The following six chapters each present a single method of body composition analysis that either directly or indirectly provides access to information of fat and other body components. The methods that are treated are: isotope dilution for estimating total body water, gas dilution for directly quantifying lipids, the TOBEC method for measuring lean mass, bioelectrical impedance analysis for measuring intra- and extra-cellular water, ultrasound imaging, and finally dual-energy X-ray absortiometry for directly measuring bone, fat and lean-tissue mass. Each has a short introduction, followed by sections presenting the chemical or physical principles underlying the method.

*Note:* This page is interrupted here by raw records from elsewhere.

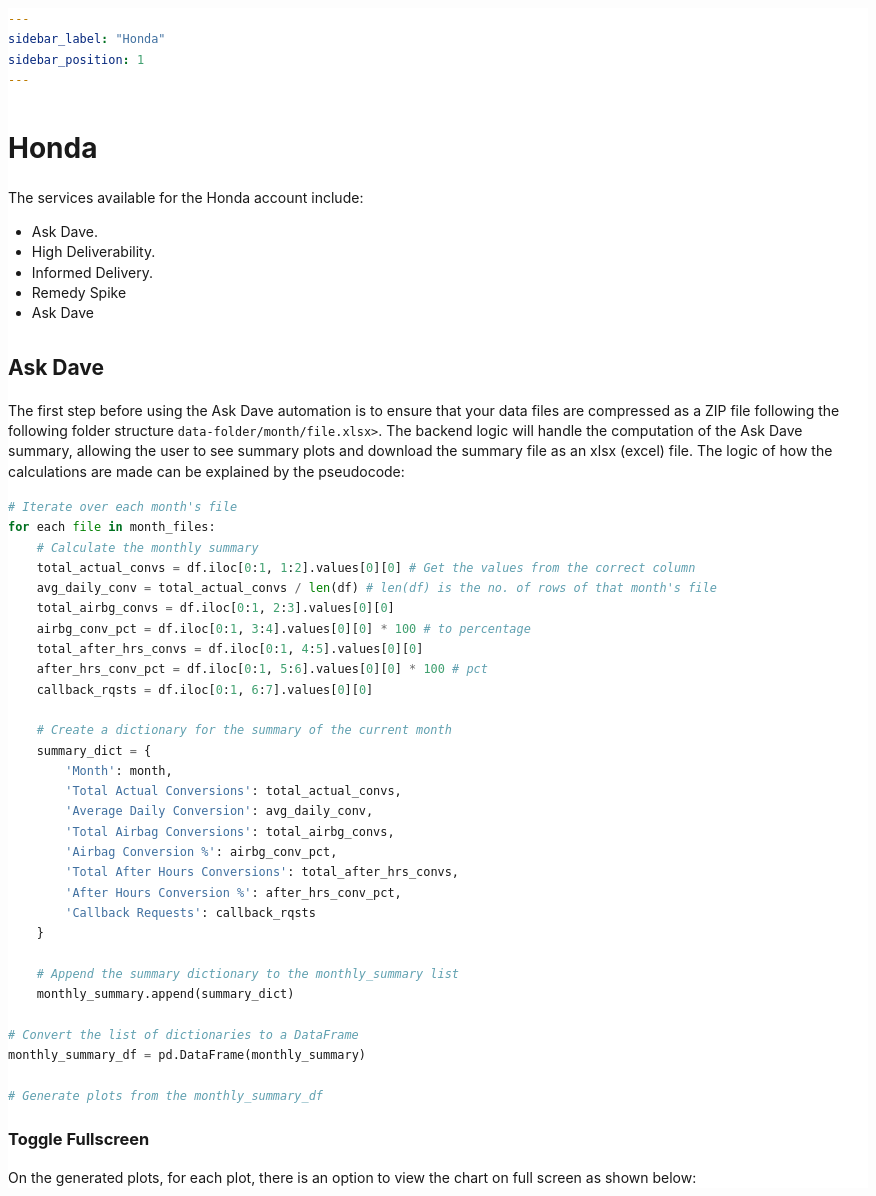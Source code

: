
 ```yaml
---
sidebar_label: "Honda"
sidebar_position: 1
---
```


# Honda
The services available for the Honda account include:
* Ask Dave.
* High Deliverability.
* Informed Delivery.
* Remedy Spike
* Ask Dave

## Ask Dave
The first step before using the Ask Dave automation is to ensure that your data files are compressed as a ZIP file following the following folder structure `data-folder/month/file.xlsx>`.
The backend logic will handle the computation of the Ask Dave summary, allowing the user to see summary plots and download the summary file as an xlsx (excel) file.
The logic of how the calculations are made can be explained by the pseudocode:

```python
# Iterate over each month's file
for each file in month_files:
    # Calculate the monthly summary
    total_actual_convs = df.iloc[0:1, 1:2].values[0][0] # Get the values from the correct column
    avg_daily_conv = total_actual_convs / len(df) # len(df) is the no. of rows of that month's file
    total_airbg_convs = df.iloc[0:1, 2:3].values[0][0]
    airbg_conv_pct = df.iloc[0:1, 3:4].values[0][0] * 100 # to percentage
    total_after_hrs_convs = df.iloc[0:1, 4:5].values[0][0]
    after_hrs_conv_pct = df.iloc[0:1, 5:6].values[0][0] * 100 # pct
    callback_rqsts = df.iloc[0:1, 6:7].values[0][0]
    
    # Create a dictionary for the summary of the current month
    summary_dict = {
        'Month': month,
        'Total Actual Conversions': total_actual_convs,
        'Average Daily Conversion': avg_daily_conv,
        'Total Airbag Conversions': total_airbg_convs,
        'Airbag Conversion %': airbg_conv_pct,
        'Total After Hours Conversions': total_after_hrs_convs,
        'After Hours Conversion %': after_hrs_conv_pct,
        'Callback Requests': callback_rqsts
    }

    # Append the summary dictionary to the monthly_summary list
    monthly_summary.append(summary_dict)

# Convert the list of dictionaries to a DataFrame
monthly_summary_df = pd.DataFrame(monthly_summary)

# Generate plots from the monthly_summary_df

```
### Toggle Fullscreen
On the generated plots, for each plot, there is an option to view the chart on full screen as shown below:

Most chapters present, at least briefly, the most commonly used instruments, discuss confounding variables, and offer practical suggestions as to how to get the most accurate and repeatable results. Most chapters then provide an analysis of the accuracy of the method relative to the specific body components that it measures. I find this analysis particularly useful because it allows potential users to determine whether the method is applicable in their specific situation. I would have liked to see the authors go one step further by incorporating sensitivity analysis that would estimate the compound error on fat determinations, but then one can’t have everything.
In summary, this is a well-structured book that provides a sufficiently complete overview of methods for the analysis of body composition that are potentially applicable to field studies of wild animals. I do not hesitate to recommend Body Composition Analysis in Animals: A Handbook of Non-Destructive Methods as a worthy addition to the library stacks and your own personal library.